** DATASET EXCERPTS follows **

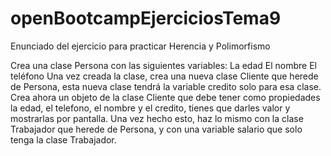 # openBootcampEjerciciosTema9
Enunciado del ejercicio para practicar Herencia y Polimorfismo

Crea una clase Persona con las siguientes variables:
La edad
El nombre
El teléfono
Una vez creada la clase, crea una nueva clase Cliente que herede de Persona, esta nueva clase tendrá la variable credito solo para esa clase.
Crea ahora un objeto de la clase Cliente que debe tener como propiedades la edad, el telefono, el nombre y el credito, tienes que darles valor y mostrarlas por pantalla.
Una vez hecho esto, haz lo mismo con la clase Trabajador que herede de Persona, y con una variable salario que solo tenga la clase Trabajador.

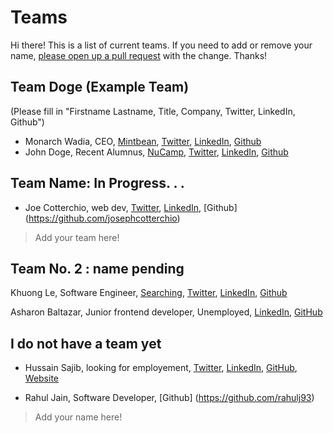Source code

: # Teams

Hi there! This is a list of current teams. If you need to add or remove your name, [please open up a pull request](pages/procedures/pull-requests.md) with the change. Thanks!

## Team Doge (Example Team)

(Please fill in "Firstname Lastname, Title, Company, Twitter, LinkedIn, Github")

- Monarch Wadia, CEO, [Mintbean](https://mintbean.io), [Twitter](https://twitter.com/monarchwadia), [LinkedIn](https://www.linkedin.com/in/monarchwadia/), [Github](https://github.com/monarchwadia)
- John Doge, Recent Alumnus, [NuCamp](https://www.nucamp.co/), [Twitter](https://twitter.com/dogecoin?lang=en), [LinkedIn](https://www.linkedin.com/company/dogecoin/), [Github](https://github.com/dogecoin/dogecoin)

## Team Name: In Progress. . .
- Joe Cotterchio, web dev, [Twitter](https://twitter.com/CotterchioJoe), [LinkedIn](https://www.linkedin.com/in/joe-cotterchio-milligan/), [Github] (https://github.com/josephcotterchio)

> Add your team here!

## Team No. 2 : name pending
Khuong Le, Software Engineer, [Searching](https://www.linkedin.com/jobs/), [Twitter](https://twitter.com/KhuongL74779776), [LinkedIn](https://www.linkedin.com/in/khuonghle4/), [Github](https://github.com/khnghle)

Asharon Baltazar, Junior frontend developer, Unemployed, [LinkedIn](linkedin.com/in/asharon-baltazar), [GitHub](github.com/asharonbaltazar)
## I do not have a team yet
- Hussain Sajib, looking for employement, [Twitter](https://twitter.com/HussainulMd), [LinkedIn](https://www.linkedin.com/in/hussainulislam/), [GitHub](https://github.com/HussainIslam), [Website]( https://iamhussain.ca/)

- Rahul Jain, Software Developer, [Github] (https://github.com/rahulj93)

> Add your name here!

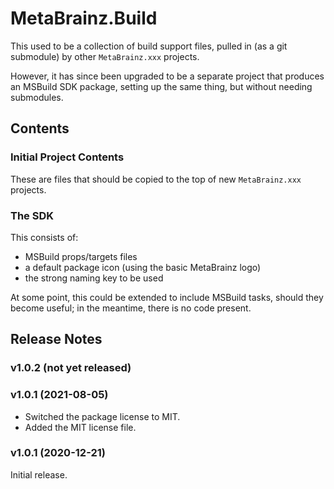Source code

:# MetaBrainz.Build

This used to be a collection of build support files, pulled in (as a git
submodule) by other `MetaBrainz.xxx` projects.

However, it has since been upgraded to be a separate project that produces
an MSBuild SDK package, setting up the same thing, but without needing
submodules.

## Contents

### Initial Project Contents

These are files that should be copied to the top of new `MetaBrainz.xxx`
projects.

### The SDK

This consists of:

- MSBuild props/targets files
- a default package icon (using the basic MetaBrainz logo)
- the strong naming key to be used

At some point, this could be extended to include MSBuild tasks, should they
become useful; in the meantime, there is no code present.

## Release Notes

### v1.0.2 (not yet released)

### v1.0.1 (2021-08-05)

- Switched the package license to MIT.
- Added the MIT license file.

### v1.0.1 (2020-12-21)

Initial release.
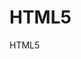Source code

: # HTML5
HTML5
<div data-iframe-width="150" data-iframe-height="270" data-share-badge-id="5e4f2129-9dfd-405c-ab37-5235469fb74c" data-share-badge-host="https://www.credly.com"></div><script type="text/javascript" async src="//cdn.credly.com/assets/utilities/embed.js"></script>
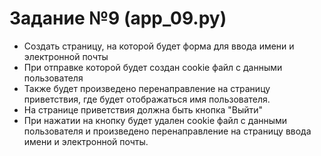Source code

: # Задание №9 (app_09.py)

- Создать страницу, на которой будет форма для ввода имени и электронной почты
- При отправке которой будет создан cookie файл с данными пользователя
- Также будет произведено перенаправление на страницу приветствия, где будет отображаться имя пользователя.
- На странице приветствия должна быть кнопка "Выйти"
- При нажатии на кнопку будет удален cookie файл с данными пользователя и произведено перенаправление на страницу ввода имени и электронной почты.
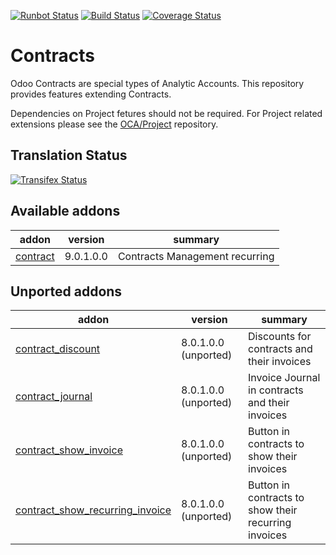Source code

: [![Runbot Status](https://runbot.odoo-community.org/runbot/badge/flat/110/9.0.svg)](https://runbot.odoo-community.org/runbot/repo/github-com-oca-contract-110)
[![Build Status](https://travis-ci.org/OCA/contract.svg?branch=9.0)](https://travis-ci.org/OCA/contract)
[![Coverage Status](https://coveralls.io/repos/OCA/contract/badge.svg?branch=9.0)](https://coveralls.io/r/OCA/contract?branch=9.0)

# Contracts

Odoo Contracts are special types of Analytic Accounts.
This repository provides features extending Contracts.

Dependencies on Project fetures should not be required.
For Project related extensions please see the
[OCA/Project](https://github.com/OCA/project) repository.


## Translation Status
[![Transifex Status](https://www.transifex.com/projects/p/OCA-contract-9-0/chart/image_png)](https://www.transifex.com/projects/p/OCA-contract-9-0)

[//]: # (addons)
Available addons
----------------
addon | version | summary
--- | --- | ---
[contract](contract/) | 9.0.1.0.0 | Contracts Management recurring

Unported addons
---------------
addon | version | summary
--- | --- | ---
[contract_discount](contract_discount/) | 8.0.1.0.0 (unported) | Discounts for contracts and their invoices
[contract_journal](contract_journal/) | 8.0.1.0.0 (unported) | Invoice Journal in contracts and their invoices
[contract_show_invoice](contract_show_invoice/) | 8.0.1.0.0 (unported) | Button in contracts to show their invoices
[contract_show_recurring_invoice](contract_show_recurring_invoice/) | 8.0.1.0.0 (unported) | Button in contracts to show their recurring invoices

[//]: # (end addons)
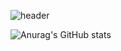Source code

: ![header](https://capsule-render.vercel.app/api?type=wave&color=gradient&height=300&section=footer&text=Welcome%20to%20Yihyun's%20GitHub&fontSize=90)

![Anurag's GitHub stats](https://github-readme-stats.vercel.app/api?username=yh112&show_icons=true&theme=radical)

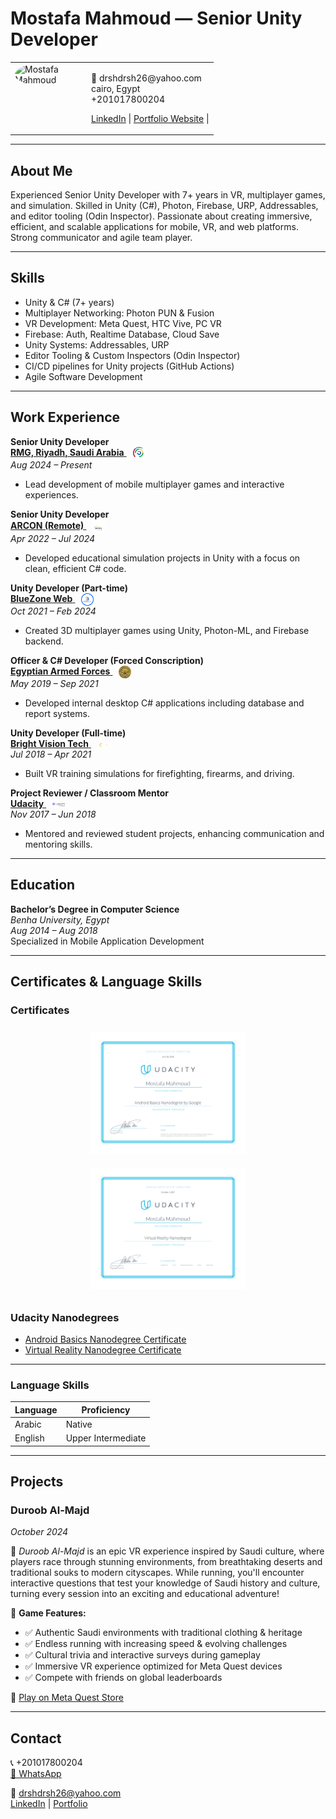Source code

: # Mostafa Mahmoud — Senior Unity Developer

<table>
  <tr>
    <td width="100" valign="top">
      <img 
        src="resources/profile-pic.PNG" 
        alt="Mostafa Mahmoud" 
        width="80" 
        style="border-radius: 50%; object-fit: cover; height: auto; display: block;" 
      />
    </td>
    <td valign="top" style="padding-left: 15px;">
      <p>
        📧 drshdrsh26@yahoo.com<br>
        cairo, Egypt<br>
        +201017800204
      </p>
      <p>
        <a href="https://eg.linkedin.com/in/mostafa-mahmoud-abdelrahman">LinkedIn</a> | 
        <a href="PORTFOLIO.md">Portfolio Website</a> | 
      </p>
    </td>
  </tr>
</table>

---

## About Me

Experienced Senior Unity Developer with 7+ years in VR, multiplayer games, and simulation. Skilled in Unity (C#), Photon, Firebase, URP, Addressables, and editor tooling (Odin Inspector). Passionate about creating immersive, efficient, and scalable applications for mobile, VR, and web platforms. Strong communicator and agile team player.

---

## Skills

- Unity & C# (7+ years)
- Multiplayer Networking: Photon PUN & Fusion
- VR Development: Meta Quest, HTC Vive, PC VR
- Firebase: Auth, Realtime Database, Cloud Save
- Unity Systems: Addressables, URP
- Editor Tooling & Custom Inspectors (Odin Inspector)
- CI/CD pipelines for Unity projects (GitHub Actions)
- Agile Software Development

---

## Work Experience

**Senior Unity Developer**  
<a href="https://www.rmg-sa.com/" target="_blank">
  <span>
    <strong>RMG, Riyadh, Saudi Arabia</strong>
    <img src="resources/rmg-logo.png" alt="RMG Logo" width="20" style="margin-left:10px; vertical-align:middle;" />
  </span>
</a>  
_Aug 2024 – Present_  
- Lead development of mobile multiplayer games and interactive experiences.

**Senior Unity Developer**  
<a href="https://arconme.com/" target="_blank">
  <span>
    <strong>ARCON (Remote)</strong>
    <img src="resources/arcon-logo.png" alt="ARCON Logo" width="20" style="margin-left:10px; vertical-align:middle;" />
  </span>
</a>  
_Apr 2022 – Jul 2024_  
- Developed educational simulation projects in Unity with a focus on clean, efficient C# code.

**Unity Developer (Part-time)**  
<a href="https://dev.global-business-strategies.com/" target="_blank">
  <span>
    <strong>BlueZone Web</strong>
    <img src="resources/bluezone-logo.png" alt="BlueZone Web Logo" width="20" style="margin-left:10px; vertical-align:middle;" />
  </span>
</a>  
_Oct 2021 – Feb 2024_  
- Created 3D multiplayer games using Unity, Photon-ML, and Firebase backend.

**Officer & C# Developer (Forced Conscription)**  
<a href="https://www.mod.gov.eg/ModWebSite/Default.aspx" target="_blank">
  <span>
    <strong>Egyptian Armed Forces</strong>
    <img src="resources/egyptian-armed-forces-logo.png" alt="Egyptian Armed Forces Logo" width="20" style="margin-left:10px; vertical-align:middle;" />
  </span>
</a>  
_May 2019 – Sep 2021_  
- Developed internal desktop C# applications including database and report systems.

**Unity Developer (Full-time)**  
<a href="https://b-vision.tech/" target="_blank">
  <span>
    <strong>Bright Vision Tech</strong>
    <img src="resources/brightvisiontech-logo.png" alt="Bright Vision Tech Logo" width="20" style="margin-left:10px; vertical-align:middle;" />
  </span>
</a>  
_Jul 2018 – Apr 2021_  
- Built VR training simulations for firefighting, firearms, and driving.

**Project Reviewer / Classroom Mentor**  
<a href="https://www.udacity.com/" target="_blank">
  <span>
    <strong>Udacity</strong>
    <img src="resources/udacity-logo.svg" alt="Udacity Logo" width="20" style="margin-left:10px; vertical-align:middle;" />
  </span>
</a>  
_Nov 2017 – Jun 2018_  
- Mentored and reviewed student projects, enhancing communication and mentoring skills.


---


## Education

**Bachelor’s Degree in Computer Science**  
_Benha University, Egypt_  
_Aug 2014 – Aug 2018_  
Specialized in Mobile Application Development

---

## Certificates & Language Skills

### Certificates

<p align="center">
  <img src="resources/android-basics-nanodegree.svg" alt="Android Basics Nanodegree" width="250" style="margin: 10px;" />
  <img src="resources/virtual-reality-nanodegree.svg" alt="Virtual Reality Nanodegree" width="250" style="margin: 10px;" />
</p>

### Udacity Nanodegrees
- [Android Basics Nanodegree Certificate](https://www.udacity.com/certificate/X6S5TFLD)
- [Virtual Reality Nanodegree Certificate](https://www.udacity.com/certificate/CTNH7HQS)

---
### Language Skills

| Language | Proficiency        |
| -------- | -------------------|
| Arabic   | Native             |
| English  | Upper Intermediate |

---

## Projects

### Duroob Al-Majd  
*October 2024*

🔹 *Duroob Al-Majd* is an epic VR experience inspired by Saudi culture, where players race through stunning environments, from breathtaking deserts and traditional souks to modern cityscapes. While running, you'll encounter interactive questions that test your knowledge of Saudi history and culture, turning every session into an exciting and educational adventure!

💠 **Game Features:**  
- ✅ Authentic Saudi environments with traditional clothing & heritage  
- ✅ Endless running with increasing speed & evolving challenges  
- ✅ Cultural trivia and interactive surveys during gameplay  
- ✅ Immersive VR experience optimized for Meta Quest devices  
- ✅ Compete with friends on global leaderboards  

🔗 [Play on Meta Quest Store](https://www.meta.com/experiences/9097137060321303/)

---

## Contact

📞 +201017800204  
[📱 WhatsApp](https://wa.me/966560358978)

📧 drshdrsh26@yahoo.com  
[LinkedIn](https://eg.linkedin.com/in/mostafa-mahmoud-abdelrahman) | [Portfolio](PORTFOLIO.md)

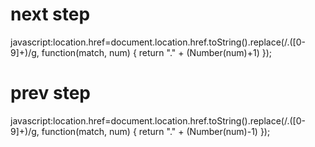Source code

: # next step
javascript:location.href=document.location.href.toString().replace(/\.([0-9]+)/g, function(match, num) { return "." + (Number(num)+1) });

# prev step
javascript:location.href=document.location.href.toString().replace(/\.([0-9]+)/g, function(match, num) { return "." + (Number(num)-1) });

** End of DATASET EXCERPTS **

● EXERCISE DIRECTIONS:
Exact copy, no pictures. Write out the lines in the entries above, starting with the line with "Crea una clase" and going on through the line with "## Team Name: In Progress. . .", keeping both.

● RESULT:
Crea una clase Persona con las siguientes variables:
La edad
El nombre
El teléfono
Una vez creada la clase, crea una nueva clase Cliente que herede de Persona, esta nueva clase tendrá la variable credito solo para esa clase.
Crea ahora un objeto de la clase Cliente que debe tener como propiedades la edad, el telefono, el nombre y el credito, tienes que darles valor y mostrarlas por pantalla.
Una vez hecho esto, haz lo mismo con la clase Trabajador que herede de Persona, y con una variable salario que solo tenga la clase Trabajador.

Source code

: # Teams

Hi there! This is a list of current teams. If you need to add or remove your name, [please open up a pull request](pages/procedures/pull-requests.md) with the change. Thanks!

## Team Doge (Example Team)

(Please fill in "Firstname Lastname, Title, Company, Twitter, LinkedIn, Github")

- Monarch Wadia, CEO, [Mintbean](https://mintbean.io), [Twitter](https://twitter.com/monarchwadia), [LinkedIn](https://www.linkedin.com/in/monarchwadia/), [Github](https://github.com/monarchwadia)
- John Doge, Recent Alumnus, [NuCamp](https://www.nucamp.co/), [Twitter](https://twitter.com/dogecoin?lang=en), [LinkedIn](https://www.linkedin.com/company/dogecoin/), [Github](https://github.com/dogecoin/dogecoin)

## Team Name: In Progress. . .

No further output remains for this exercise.